◆ Task prompt:
Can you quote exactly the stretch of lines from the one with "settings: (default: localhost:6379)" through the final line of the material, both ends included?

◆ Data for the task:
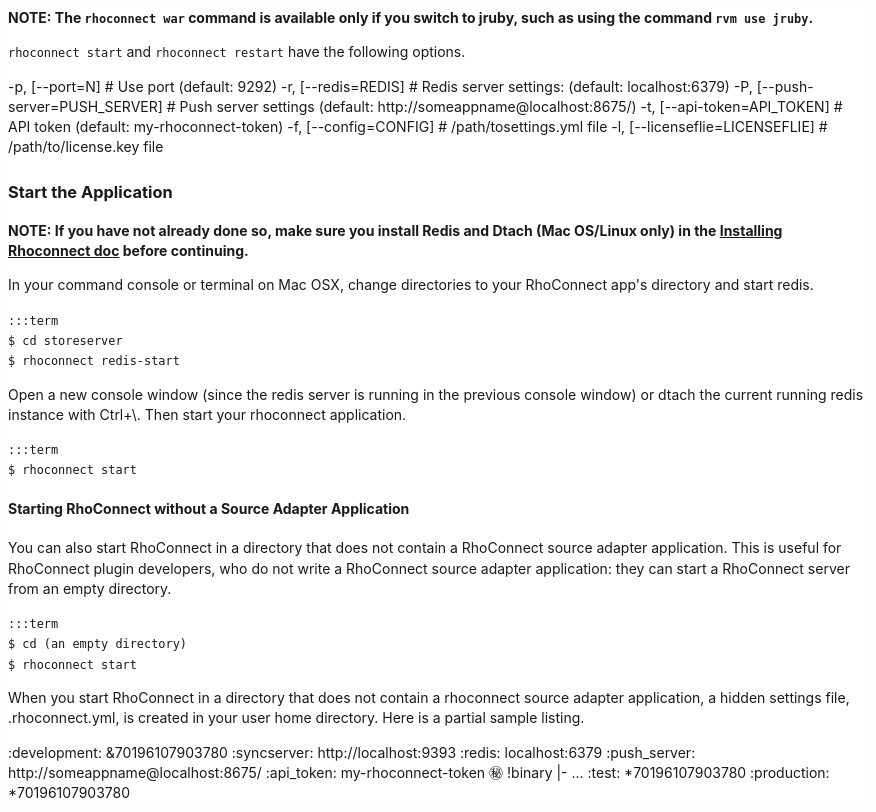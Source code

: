 **NOTE: The `rhoconnect war` command is available only if you switch to jruby, such as using the command `rvm use jruby`.**

`rhoconnect start` and `rhoconnect restart` have the following options.

  -p, [--port=N]                   # Use port (default: 9292)
  -r, [--redis=REDIS]              # Redis server settings: (default: localhost:6379)
  -P, [--push-server=PUSH_SERVER]  # Push server settings (default: http://someappname@localhost:8675/)
  -t, [--api-token=API_TOKEN]      # API token  (default: my-rhoconnect-token)
  -f, [--config=CONFIG]            # /path/tosettings.yml file
  -l, [--licenseflie=LICENSEFLIE]  # /path/to/license.key file

### Start the Application

**NOTE: If you have not already done so, make sure you install Redis and Dtach (Mac OS/Linux only) in the [Installing Rhoconnect doc](install#installing-redis) before continuing.**

In your command console or terminal on Mac OSX, change directories to your RhoConnect app's directory and start redis.

    :::term
    $ cd storeserver
    $ rhoconnect redis-start

Open a new console window (since the redis server is running in the previous console window) or dtach the current running redis instance with Ctrl+\\. Then start your rhoconnect application.

    :::term
    $ rhoconnect start

#### Starting RhoConnect without a Source Adapter Application

You can also start RhoConnect in a directory that does not contain a RhoConnect source adapter application. This is useful for RhoConnect plugin developers, who do not write a RhoConnect source adapter application: they can start a RhoConnect server from an empty directory.

    :::term
    $ cd (an empty directory)
    $ rhoconnect start

When you start RhoConnect in a directory that does not contain a rhoconnect source adapter application, a hidden settings file, .rhoconnect.yml, is created in your user home directory. Here is a partial sample listing.

  :development: &70196107903780
    :syncserver: http://localhost:9393
    :redis: localhost:6379
    :push_server: http://someappname@localhost:8675/
    :api_token: my-rhoconnect-token
    :secret: !binary |-
      ...
  :test: *70196107903780
  :production: *70196107903780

◆ Written reply:
  -r, [--redis=REDIS]              # Redis server settings: (default: localhost:6379)
  -P, [--push-server=PUSH_SERVER]  # Push server settings (default: http://someappname@localhost:8675/)
  -t, [--api-token=API_TOKEN]      # API token  (default: my-rhoconnect-token)
  -f, [--config=CONFIG]            # /path/tosettings.yml file
  -l, [--licenseflie=LICENSEFLIE]  # /path/to/license.key file

### Start the Application

**NOTE: If you have not already done so, make sure you install Redis and Dtach (Mac OS/Linux only) in the [Installing Rhoconnect doc](install#installing-redis) before continuing.**

In your command console or terminal on Mac OSX, change directories to your RhoConnect app's directory and start redis.

    :::term
    $ cd storeserver
    $ rhoconnect redis-start

Open a new console window (since the redis server is running in the previous console window) or dtach the current running redis instance with Ctrl+\\. Then start your rhoconnect application.

    :::term
    $ rhoconnect start

#### Starting RhoConnect without a Source Adapter Application

You can also start RhoConnect in a directory that does not contain a RhoConnect source adapter application. This is useful for RhoConnect plugin developers, who do not write a RhoConnect source adapter application: they can start a RhoConnect server from an empty directory.

    :::term
    $ cd (an empty directory)
    $ rhoconnect start

When you start RhoConnect in a directory that does not contain a rhoconnect source adapter application, a hidden settings file, .rhoconnect.yml, is created in your user home directory. Here is a partial sample listing.

  :development: &70196107903780
    :syncserver: http://localhost:9393
    :redis: localhost:6379
    :push_server: http://someappname@localhost:8675/
    :api_token: my-rhoconnect-token
    :secret: !binary |-
      ...
  :test: *70196107903780
  :production: *70196107903780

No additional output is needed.